Thursday, September 04, 2008

In contrast to Mumma Mia

Meant to mention a movie I watched on Maori television last weekend: Schatten die Zeit, or Shadows of Time. I thought it was going to be one of those romantic movies with a hopeful ending, but it turned out to be a film in which the choices taken in a matter of seconds affect the rest of a character’s life. Consequently it was full of sadness, because people were forever just missing the moment. For all that, it was wonderfully directed and shot, had a superb Indian cast (it’s set in Calcutta, apart from the earliest scenes), and was full of poignant images.

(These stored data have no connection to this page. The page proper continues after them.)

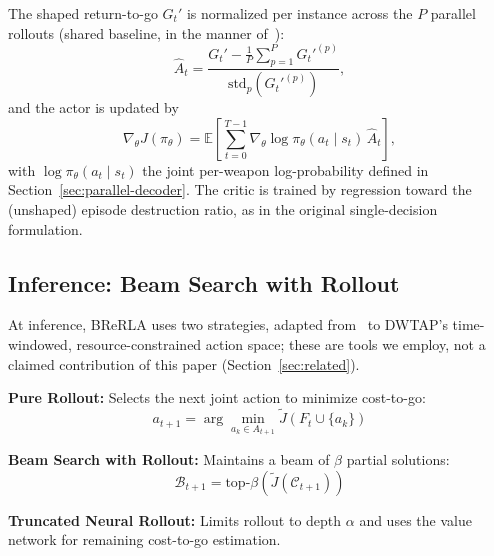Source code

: \documentclass{ieeeaccess}
\begin{document}
The shaped return-to-go $G_t'$ is normalized per instance across the $P$ parallel rollouts (shared baseline, in the manner of~\cite{kwon2020pomo}):
\begin{equation}
\hat{A}_t = \frac{G_t' - \frac{1}{P}\sum_{p=1}^P G_t'^{(p)}}{\text{std}_p\!\left(G_t'^{(p)}\right)},
\end{equation}
and the actor is updated by
\begin{equation}
\nabla_\theta J(\pi_\theta) = \mathbb{E}\!\left[\sum_{t=0}^{T-1} \nabla_\theta \log \pi_\theta(a_t \mid s_t)\, \hat{A}_t\right],
\end{equation}
with $\log \pi_\theta(a_t\mid s_t)$ the joint per-weapon log-probability defined in Section~\ref{sec:parallel-decoder}. The critic is trained by regression toward the (unshaped) episode destruction ratio, as in the original single-decision formulation.

\subsection{Inference: Beam Search with Rollout}

At inference, BReRLA uses two strategies, adapted from~\cite{bertsekas1997rollout,choo2022sgbs} to DWTAP's time-windowed, resource-constrained action space; these are tools we employ, not a claimed contribution of this paper (Section~\ref{sec:related}).

\textbf{Pure Rollout:} Selects the next joint action to minimize cost-to-go:
\begin{equation}
    a_{t+1} = \arg\min_{a_k \in A_{t+1}} \widetilde{J}(F_t \cup \{a_k\})
\end{equation}

\textbf{Beam Search with Rollout:} Maintains a beam of $\beta$ partial solutions:
\begin{equation}
    \mathcal{B}_{t+1} = \text{top-}\beta(\widetilde{J}(\mathcal{C}_{t+1}))
\end{equation}

\textbf{Truncated Neural Rollout:} Limits rollout to depth $\alpha$ and uses the value network for remaining cost-to-go estimation.

\end{document}
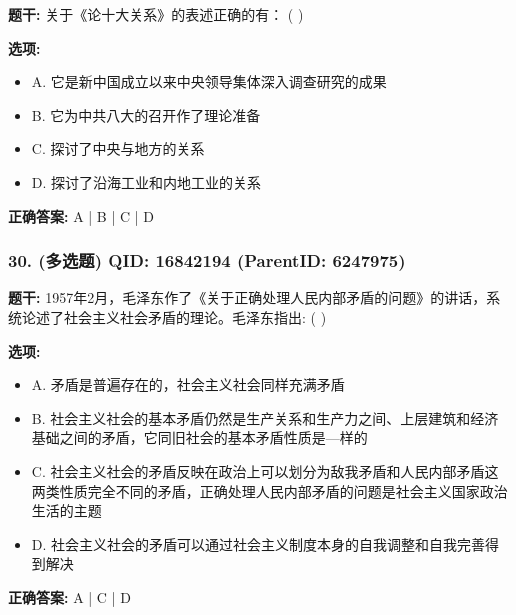 \documentclass[12pt,UTF8]{ctexart}
\begin{document}
\textbf{题干:}
关于《论十大关系》的表述正确的有： ( )



\textbf{选项:}
\begin{itemize}[leftmargin=*]

  \item A. 它是新中国成立以来中央领导集体深入调查研究的成果

  \item B. 它为中共八大的召开作了理论准备

  \item C. 探讨了中央与地方的关系

  \item D. 探讨了沿海工业和内地工业的关系

\end{itemize}

\textbf{正确答案:}
A | B | C | D

\vspace{0.3em}\hrulefill\vspace{0.7em}

\subsubsection*{30. (多选题) \small QID: 16842194 (ParentID: 6247975)}

\textbf{题干:}
1957年2月，毛泽东作了《关于正确处理人民内部矛盾的问题》的讲话，系统论述了社会主义社会矛盾的理论。毛泽东指出: ( )



\textbf{选项:}
\begin{itemize}[leftmargin=*]

  \item A. 矛盾是普遍存在的，社会主义社会同样充满矛盾

  \item B. 社会主义社会的基本矛盾仍然是生产关系和生产力之间、上层建筑和经济基础之间的矛盾，它同旧社会的基本矛盾性质是—样的

  \item C. 社会主义社会的矛盾反映在政治上可以划分为敌我矛盾和人民内部矛盾这两类性质完全不同的矛盾，正确处理人民内部矛盾的问题是社会主义国家政治生活的主题

  \item D. 社会主义社会的矛盾可以通过社会主义制度本身的自我调整和自我完善得到解决

\end{itemize}

\textbf{正确答案:}
A | C | D
\end{document}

The two main characters are played by six actors in all: two youngsters in their early to mid-teens; two adult actors who get most of the screen time, and two elderly actors who appear in the bookends of the story. Thus the cast list looks like this:
Ravi: Sikandar Agarwal/Prashant Narayanan/Soumitra Chatterjee and Masha: Tumpa Das/Tannishtha Chatterjee/Sova Sen.
The two youngsters are particularly good, and their ‘love’ story is handled with great sensitivity and care.
The world surrounding them is venal to the core – this isn’t a pretty India in any sense, and nearly everyone is out to make an extra buck or sell someone for a few more rupees. Consequently even the integrity of Ravi as a boy eventually becomes soured in adulthood, even though he holds out for virtually half the film. Masha is less able to maintain her integrity: after being sold by her father for a pittance (he proves her strength in a kind of employment screening by slapping her hard across the face) she escapes from becoming yet another in a long line of girls taken by a slimy character who appears every so often. Then she flees to Calcutta only to be turned, almost immediately, into a child prostitute. And while she survives in this life, and eventually becomes the wife of a wealthy official, she hardly has a good time of it: towards the end of the movie she’s back where she started, amongst the prostitutes (now with a small boy). We don’t know much about her subsequent fate, except that in the last scenes she’s still alive as a grandmother, looking considerably older than Ravi as an older man, even though he’s the same age.
It’s one of those gloomy European movies (it was made by Germans) that has this idea that fate will grind you down, come what may. In a scene in which the two lovers finally manage to get together, Ravi says that he wants Masha to remember that this was the time when he was happiest. He says this with the saddest possible look on his face.